Return the material unaltered, line by line.
====
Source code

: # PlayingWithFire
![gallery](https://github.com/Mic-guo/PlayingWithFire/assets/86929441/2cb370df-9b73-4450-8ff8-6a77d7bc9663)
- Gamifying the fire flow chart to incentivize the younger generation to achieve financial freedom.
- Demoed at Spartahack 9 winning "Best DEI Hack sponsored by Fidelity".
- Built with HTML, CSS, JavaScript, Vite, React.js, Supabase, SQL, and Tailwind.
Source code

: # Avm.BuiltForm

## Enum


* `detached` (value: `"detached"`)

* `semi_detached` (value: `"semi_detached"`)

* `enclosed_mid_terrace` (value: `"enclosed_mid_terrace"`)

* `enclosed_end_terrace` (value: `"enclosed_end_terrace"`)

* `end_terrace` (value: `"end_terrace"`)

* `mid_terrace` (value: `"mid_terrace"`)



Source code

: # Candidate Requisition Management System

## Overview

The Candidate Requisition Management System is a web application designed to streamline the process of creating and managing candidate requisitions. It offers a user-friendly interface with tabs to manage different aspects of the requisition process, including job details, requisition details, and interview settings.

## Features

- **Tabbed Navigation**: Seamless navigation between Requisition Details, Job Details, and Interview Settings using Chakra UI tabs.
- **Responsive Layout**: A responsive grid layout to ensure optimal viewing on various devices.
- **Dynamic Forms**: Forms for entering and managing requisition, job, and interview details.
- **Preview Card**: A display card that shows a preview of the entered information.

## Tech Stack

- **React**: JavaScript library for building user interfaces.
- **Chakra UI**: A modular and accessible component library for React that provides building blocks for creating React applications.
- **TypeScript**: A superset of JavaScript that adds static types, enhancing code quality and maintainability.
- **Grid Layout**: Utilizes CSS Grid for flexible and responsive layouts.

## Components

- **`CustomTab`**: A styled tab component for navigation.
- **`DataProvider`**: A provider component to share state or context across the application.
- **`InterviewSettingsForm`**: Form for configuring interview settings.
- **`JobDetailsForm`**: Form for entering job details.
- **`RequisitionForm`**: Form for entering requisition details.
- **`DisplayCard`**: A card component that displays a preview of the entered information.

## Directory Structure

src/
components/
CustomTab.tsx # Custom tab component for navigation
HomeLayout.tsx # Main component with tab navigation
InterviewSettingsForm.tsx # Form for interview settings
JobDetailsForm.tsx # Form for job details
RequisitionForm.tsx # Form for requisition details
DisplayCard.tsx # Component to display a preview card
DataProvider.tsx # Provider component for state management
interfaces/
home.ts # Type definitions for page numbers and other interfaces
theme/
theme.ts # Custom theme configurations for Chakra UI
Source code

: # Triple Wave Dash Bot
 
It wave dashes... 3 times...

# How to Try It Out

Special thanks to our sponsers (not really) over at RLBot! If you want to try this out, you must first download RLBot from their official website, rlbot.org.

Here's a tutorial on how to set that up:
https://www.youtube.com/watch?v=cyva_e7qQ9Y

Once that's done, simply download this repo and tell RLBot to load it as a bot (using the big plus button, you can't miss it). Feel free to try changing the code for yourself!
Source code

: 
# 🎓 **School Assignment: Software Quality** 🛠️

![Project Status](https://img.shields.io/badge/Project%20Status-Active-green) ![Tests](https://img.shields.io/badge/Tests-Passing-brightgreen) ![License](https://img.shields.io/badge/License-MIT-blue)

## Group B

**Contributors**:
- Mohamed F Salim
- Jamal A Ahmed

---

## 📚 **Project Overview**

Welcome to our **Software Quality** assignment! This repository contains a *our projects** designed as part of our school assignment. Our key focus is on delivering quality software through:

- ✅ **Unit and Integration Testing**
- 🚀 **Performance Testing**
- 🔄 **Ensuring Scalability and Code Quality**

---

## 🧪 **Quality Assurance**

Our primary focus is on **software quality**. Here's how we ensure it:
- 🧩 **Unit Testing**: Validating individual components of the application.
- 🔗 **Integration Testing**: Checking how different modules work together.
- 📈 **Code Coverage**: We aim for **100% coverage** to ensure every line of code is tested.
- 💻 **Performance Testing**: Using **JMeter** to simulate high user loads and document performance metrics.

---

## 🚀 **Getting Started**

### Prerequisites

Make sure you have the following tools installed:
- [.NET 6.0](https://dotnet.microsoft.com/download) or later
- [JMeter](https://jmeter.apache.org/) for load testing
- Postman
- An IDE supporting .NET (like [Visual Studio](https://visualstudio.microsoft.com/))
====
◆ Your response
Source code

: # PlayingWithFire
![gallery](https://github.com/Mic-guo/PlayingWithFire/assets/86929441/2cb370df-9b73-4450-8ff8-6a77d7bc9663)
- Gamifying the fire flow chart to incentivize the younger generation to achieve financial freedom.
- Demoed at Spartahack 9 winning "Best DEI Hack sponsored by Fidelity".
- Built with HTML, CSS, JavaScript, Vite, React.js, Supabase, SQL, and Tailwind.
Source code

: # Avm.BuiltForm

## Enum


* `detached` (value: `"detached"`)

* `semi_detached` (value: `"semi_detached"`)

* `enclosed_mid_terrace` (value: `"enclosed_mid_terrace"`)

* `enclosed_end_terrace` (value: `"enclosed_end_terrace"`)

* `end_terrace` (value: `"end_terrace"`)

* `mid_terrace` (value: `"mid_terrace"`)



Source code

: # Candidate Requisition Management System

## Overview

The Candidate Requisition Management System is a web application designed to streamline the process of creating and managing candidate requisitions. It offers a user-friendly interface with tabs to manage different aspects of the requisition process, including job details, requisition details, and interview settings.

## Features

- **Tabbed Navigation**: Seamless navigation between Requisition Details, Job Details, and Interview Settings using Chakra UI tabs.
- **Responsive Layout**: A responsive grid layout to ensure optimal viewing on various devices.
- **Dynamic Forms**: Forms for entering and managing requisition, job, and interview details.
- **Preview Card**: A display card that shows a preview of the entered information.

## Tech Stack

- **React**: JavaScript library for building user interfaces.
- **Chakra UI**: A modular and accessible component library for React that provides building blocks for creating React applications.
- **TypeScript**: A superset of JavaScript that adds static types, enhancing code quality and maintainability.
- **Grid Layout**: Utilizes CSS Grid for flexible and responsive layouts.

## Components

- **`CustomTab`**: A styled tab component for navigation.
- **`DataProvider`**: A provider component to share state or context across the application.
- **`InterviewSettingsForm`**: Form for configuring interview settings.
- **`JobDetailsForm`**: Form for entering job details.
- **`RequisitionForm`**: Form for entering requisition details.
- **`DisplayCard`**: A card component that displays a preview of the entered information.

## Directory Structure

src/
components/
CustomTab.tsx # Custom tab component for navigation
HomeLayout.tsx # Main component with tab navigation
InterviewSettingsForm.tsx # Form for interview settings
JobDetailsForm.tsx # Form for job details
RequisitionForm.tsx # Form for requisition details
DisplayCard.tsx # Component to display a preview card
DataProvider.tsx # Provider component for state management
interfaces/
home.ts # Type definitions for page numbers and other interfaces
theme/
theme.ts # Custom theme configurations for Chakra UI
Source code

: # Triple Wave Dash Bot
 
It wave dashes... 3 times...

# How to Try It Out

Special thanks to our sponsers (not really) over at RLBot! If you want to try this out, you must first download RLBot from their official website, rlbot.org.

Here's a tutorial on how to set that up:
https://www.youtube.com/watch?v=cyva_e7qQ9Y

Once that's done, simply download this repo and tell RLBot to load it as a bot (using the big plus button, you can't miss it). Feel free to try changing the code for yourself!
Source code

: 
# 🎓 **School Assignment: Software Quality** 🛠️

![Project Status](https://img.shields.io/badge/Project%20Status-Active-green) ![Tests](https://img.shields.io/badge/Tests-Passing-brightgreen) ![License](https://img.shields.io/badge/License-MIT-blue)

## Group B

**Contributors**:
- Mohamed F Salim
- Jamal A Ahmed

---

## 📚 **Project Overview**

Welcome to our **Software Quality** assignment! This repository contains a *our projects** designed as part of our school assignment. Our key focus is on delivering quality software through:

- ✅ **Unit and Integration Testing**
- 🚀 **Performance Testing**
- 🔄 **Ensuring Scalability and Code Quality**

---

## 🧪 **Quality Assurance**

Our primary focus is on **software quality**. Here's how we ensure it:
- 🧩 **Unit Testing**: Validating individual components of the application.
- 🔗 **Integration Testing**: Checking how different modules work together.
- 📈 **Code Coverage**: We aim for **100% coverage** to ensure every line of code is tested.
- 💻 **Performance Testing**: Using **JMeter** to simulate high user loads and document performance metrics.

---

## 🚀 **Getting Started**

### Prerequisites

Make sure you have the following tools installed:
- [.NET 6.0](https://dotnet.microsoft.com/download) or later
- [JMeter](https://jmeter.apache.org/) for load testing
- Postman
- An IDE supporting .NET (like [Visual Studio](https://visualstudio.microsoft.com/))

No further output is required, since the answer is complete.